TASK OBJECTIVE
An exact reproduction of the records is required. Images must be left out.

*** EXTRACTED MATERIAL Section Begins ***

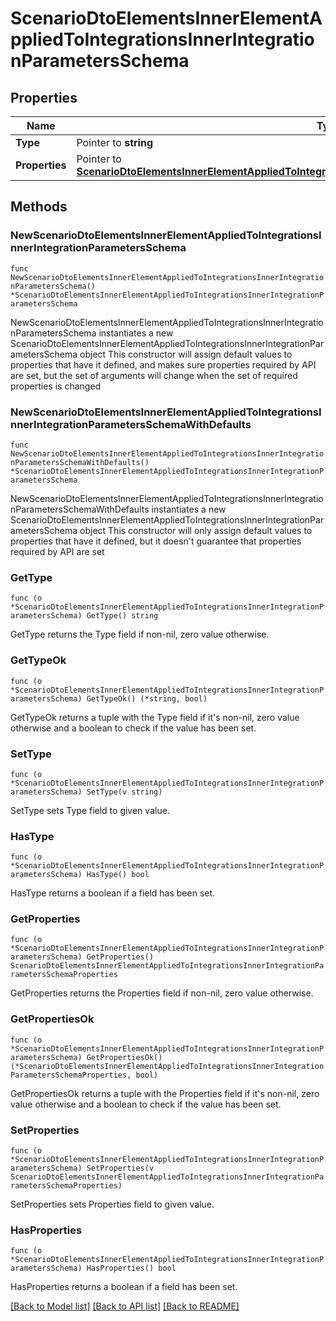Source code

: # ScenarioDtoElementsInnerElementAppliedToIntegrationsInnerIntegrationParametersSchema

## Properties

Name | Type | Description | Notes
------------ | ------------- | ------------- | -------------
**Type** | Pointer to **string** |  | [optional] 
**Properties** | Pointer to [**ScenarioDtoElementsInnerElementAppliedToIntegrationsInnerIntegrationParametersSchemaProperties**](ScenarioDtoElementsInnerElementAppliedToIntegrationsInnerIntegrationParametersSchemaProperties.md) |  | [optional] 

## Methods

### NewScenarioDtoElementsInnerElementAppliedToIntegrationsInnerIntegrationParametersSchema

`func NewScenarioDtoElementsInnerElementAppliedToIntegrationsInnerIntegrationParametersSchema() *ScenarioDtoElementsInnerElementAppliedToIntegrationsInnerIntegrationParametersSchema`

NewScenarioDtoElementsInnerElementAppliedToIntegrationsInnerIntegrationParametersSchema instantiates a new ScenarioDtoElementsInnerElementAppliedToIntegrationsInnerIntegrationParametersSchema object
This constructor will assign default values to properties that have it defined,
and makes sure properties required by API are set, but the set of arguments
will change when the set of required properties is changed

### NewScenarioDtoElementsInnerElementAppliedToIntegrationsInnerIntegrationParametersSchemaWithDefaults

`func NewScenarioDtoElementsInnerElementAppliedToIntegrationsInnerIntegrationParametersSchemaWithDefaults() *ScenarioDtoElementsInnerElementAppliedToIntegrationsInnerIntegrationParametersSchema`

NewScenarioDtoElementsInnerElementAppliedToIntegrationsInnerIntegrationParametersSchemaWithDefaults instantiates a new ScenarioDtoElementsInnerElementAppliedToIntegrationsInnerIntegrationParametersSchema object
This constructor will only assign default values to properties that have it defined,
but it doesn't guarantee that properties required by API are set

### GetType

`func (o *ScenarioDtoElementsInnerElementAppliedToIntegrationsInnerIntegrationParametersSchema) GetType() string`

GetType returns the Type field if non-nil, zero value otherwise.

### GetTypeOk

`func (o *ScenarioDtoElementsInnerElementAppliedToIntegrationsInnerIntegrationParametersSchema) GetTypeOk() (*string, bool)`

GetTypeOk returns a tuple with the Type field if it's non-nil, zero value otherwise
and a boolean to check if the value has been set.

### SetType

`func (o *ScenarioDtoElementsInnerElementAppliedToIntegrationsInnerIntegrationParametersSchema) SetType(v string)`

SetType sets Type field to given value.

### HasType

`func (o *ScenarioDtoElementsInnerElementAppliedToIntegrationsInnerIntegrationParametersSchema) HasType() bool`

HasType returns a boolean if a field has been set.

### GetProperties

`func (o *ScenarioDtoElementsInnerElementAppliedToIntegrationsInnerIntegrationParametersSchema) GetProperties() ScenarioDtoElementsInnerElementAppliedToIntegrationsInnerIntegrationParametersSchemaProperties`

GetProperties returns the Properties field if non-nil, zero value otherwise.

### GetPropertiesOk

`func (o *ScenarioDtoElementsInnerElementAppliedToIntegrationsInnerIntegrationParametersSchema) GetPropertiesOk() (*ScenarioDtoElementsInnerElementAppliedToIntegrationsInnerIntegrationParametersSchemaProperties, bool)`

GetPropertiesOk returns a tuple with the Properties field if it's non-nil, zero value otherwise
and a boolean to check if the value has been set.

### SetProperties

`func (o *ScenarioDtoElementsInnerElementAppliedToIntegrationsInnerIntegrationParametersSchema) SetProperties(v ScenarioDtoElementsInnerElementAppliedToIntegrationsInnerIntegrationParametersSchemaProperties)`

SetProperties sets Properties field to given value.

### HasProperties

`func (o *ScenarioDtoElementsInnerElementAppliedToIntegrationsInnerIntegrationParametersSchema) HasProperties() bool`

HasProperties returns a boolean if a field has been set.


[[Back to Model list]](../README.md#documentation-for-models) [[Back to API list]](../README.md#documentation-for-api-endpoints) [[Back to README]](../README.md)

*** EXTRACTED MATERIAL Section Ends ***

ANSWER TO THE EXERCISE
Source code

: # ScenarioDtoElementsInnerElementAppliedToIntegrationsInnerIntegrationParametersSchema

## Properties

Name | Type | Description | Notes
------------ | ------------- | ------------- | -------------
**Type** | Pointer to **string** |  | [optional] 
**Properties** | Pointer to [**ScenarioDtoElementsInnerElementAppliedToIntegrationsInnerIntegrationParametersSchemaProperties**](ScenarioDtoElementsInnerElementAppliedToIntegrationsInnerIntegrationParametersSchemaProperties.md) |  | [optional] 

## Methods

### NewScenarioDtoElementsInnerElementAppliedToIntegrationsInnerIntegrationParametersSchema

`func NewScenarioDtoElementsInnerElementAppliedToIntegrationsInnerIntegrationParametersSchema() *ScenarioDtoElementsInnerElementAppliedToIntegrationsInnerIntegrationParametersSchema`

NewScenarioDtoElementsInnerElementAppliedToIntegrationsInnerIntegrationParametersSchema instantiates a new ScenarioDtoElementsInnerElementAppliedToIntegrationsInnerIntegrationParametersSchema object
This constructor will assign default values to properties that have it defined,
and makes sure properties required by API are set, but the set of arguments
will change when the set of required properties is changed

### NewScenarioDtoElementsInnerElementAppliedToIntegrationsInnerIntegrationParametersSchemaWithDefaults

`func NewScenarioDtoElementsInnerElementAppliedToIntegrationsInnerIntegrationParametersSchemaWithDefaults() *ScenarioDtoElementsInnerElementAppliedToIntegrationsInnerIntegrationParametersSchema`

NewScenarioDtoElementsInnerElementAppliedToIntegrationsInnerIntegrationParametersSchemaWithDefaults instantiates a new ScenarioDtoElementsInnerElementAppliedToIntegrationsInnerIntegrationParametersSchema object
This constructor will only assign default values to properties that have it defined,
but it doesn't guarantee that properties required by API are set

### GetType

`func (o *ScenarioDtoElementsInnerElementAppliedToIntegrationsInnerIntegrationParametersSchema) GetType() string`

GetType returns the Type field if non-nil, zero value otherwise.

### GetTypeOk

`func (o *ScenarioDtoElementsInnerElementAppliedToIntegrationsInnerIntegrationParametersSchema) GetTypeOk() (*string, bool)`

GetTypeOk returns a tuple with the Type field if it's non-nil, zero value otherwise
and a boolean to check if the value has been set.

### SetType

`func (o *ScenarioDtoElementsInnerElementAppliedToIntegrationsInnerIntegrationParametersSchema) SetType(v string)`

SetType sets Type field to given value.

### HasType

`func (o *ScenarioDtoElementsInnerElementAppliedToIntegrationsInnerIntegrationParametersSchema) HasType() bool`

HasType returns a boolean if a field has been set.

### GetProperties

`func (o *ScenarioDtoElementsInnerElementAppliedToIntegrationsInnerIntegrationParametersSchema) GetProperties() ScenarioDtoElementsInnerElementAppliedToIntegrationsInnerIntegrationParametersSchemaProperties`

GetProperties returns the Properties field if non-nil, zero value otherwise.

### GetPropertiesOk

`func (o *ScenarioDtoElementsInnerElementAppliedToIntegrationsInnerIntegrationParametersSchema) GetPropertiesOk() (*ScenarioDtoElementsInnerElementAppliedToIntegrationsInnerIntegrationParametersSchemaProperties, bool)`

GetPropertiesOk returns a tuple with the Properties field if it's non-nil, zero value otherwise
and a boolean to check if the value has been set.

### SetProperties

`func (o *ScenarioDtoElementsInnerElementAppliedToIntegrationsInnerIntegrationParametersSchema) SetProperties(v ScenarioDtoElementsInnerElementAppliedToIntegrationsInnerIntegrationParametersSchemaProperties)`

SetProperties sets Properties field to given value.

### HasProperties

`func (o *ScenarioDtoElementsInnerElementAppliedToIntegrationsInnerIntegrationParametersSchema) HasProperties() bool`

HasProperties returns a boolean if a field has been set.


[[Back to Model list]](../README.md#documentation-for-models) [[Back to API list]](../README.md#documentation-for-api-endpoints) [[Back to README]](../README.md)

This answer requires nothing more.